Ankara 1’inci Ağır Ceza Mahkemesi’nde görülen bir uyuşturucu davası duruşmasında, sanık avukatı Alperen D. mahkeme heyetindeki başkan ve üye hakimin başörtülü olması sebebiyle reddi hakim talebinde bulundu. Bu talep üzerine mahkeme başkanı suç duyurusunda bulundu ve konu gündemde büyük yankı uyandırdı.
Mahkeme başkanı ve üye hakimin başörtülü olması sebebiyle reddi hakim talebinde bulunan Avukat Alperen D., Türkiye Cumhuriyeti’nin laik bir hukuk devleti olduğunu ve mahkemenin bağımsızlığının Anayasa tarafından teminat altına alındığını belirtti. Ancak Avrupa İnsan Hakları Mahkemesi ve Anayasa Mahkemesi’nin dini simgelerle görev yapılmasına ilişkin herhangi bir içtihat bulunmadığına dikkat çekti. Mahkeme başkanı tarafından durdurulan yargılama sonrasında Adalet Bakanı Yılmaz Tunç, konuyla ilgili olarak Ankara Cumhuriyet Başsavcılığı’nın Avukat Alperen D. hakkında soruşturma başlattığını duyurdu.
Ankara Cumhuriyet Başsavcılığı’na sunulan suç duyurusunda, herkesin vicdan, dini inanç ve kanaat hürriyetine sahip olduğu vurgulandı. Ayrıca Türkiye Cumhuriyeti Anayasası’nda dini inanç ve kanaatlerden dolayı kınanamayacağı belirtilerek, başörtüsünün yasaklılığına dair yasal bir düzenleme bulunmadığı ifade edildi.
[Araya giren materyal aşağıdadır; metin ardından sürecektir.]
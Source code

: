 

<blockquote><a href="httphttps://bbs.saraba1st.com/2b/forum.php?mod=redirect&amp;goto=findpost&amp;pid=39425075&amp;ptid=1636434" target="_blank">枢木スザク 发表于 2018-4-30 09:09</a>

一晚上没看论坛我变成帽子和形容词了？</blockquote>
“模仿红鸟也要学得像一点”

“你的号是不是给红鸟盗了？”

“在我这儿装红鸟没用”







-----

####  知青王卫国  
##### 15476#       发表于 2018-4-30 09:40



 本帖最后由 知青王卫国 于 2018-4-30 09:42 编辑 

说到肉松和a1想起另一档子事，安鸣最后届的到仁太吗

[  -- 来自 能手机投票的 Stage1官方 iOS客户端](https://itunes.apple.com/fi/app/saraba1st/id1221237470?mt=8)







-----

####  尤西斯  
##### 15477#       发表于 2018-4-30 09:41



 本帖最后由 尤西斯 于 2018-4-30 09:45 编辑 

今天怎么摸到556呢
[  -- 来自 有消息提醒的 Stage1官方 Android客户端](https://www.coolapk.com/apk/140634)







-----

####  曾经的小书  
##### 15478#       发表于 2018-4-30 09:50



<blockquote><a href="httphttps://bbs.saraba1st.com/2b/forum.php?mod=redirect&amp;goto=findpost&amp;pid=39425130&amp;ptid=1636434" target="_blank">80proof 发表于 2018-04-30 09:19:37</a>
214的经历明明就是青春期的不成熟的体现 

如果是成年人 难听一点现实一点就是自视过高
Avukat Alperen D.’nin reddi hakim talebinin din ve vicdan hürriyetine aykırı olduğu belirtilen suç duyurusunda, bu davranışın tüm başörtülü kadınlara karşı yapılan bir hareket olduğu ve benzer davranışların önünü açabileceği vurgulandı. Dilekçede, Alperen D. hakkında kamu görevlisine görevinden dolayı hakaret, halkı kin ve düşmanlığa tahrik veya aşağılama, hakimleri haksız gerekçelerle reddetme ve davanın gereksiz yere uzamasına neden olma suçlarından dava açılması talep edildi.
Ankara Barosu’na sunulan dilekçede ise, Alperen D.’nin avukatlık mesleğine yakışmayan davranışları sebebiyle disiplin işlemlerinin yapılması talep edildi. Bu olay, Türkiye’de hukuk ve adalet sistemi üzerinde tartışmaları yeniden alevlendirdi ve toplumda geniş yankı uyandırdı.
Sonuç olarak, başörtülü hakimlerin karşılaştığı reddi hakim talebi, Türkiye’de hukuk ve din ilişkileri üzerine önemli bir tartışma konusu haline geldi. Bu durum, hukukun üstünlüğü ilkesiyle bağdaşmayan bir talep olarak değerlendirilerek, adaletin sağlıklı bir şekilde işlemesi için gerekli adımların atılması gerektiği vurgulandı.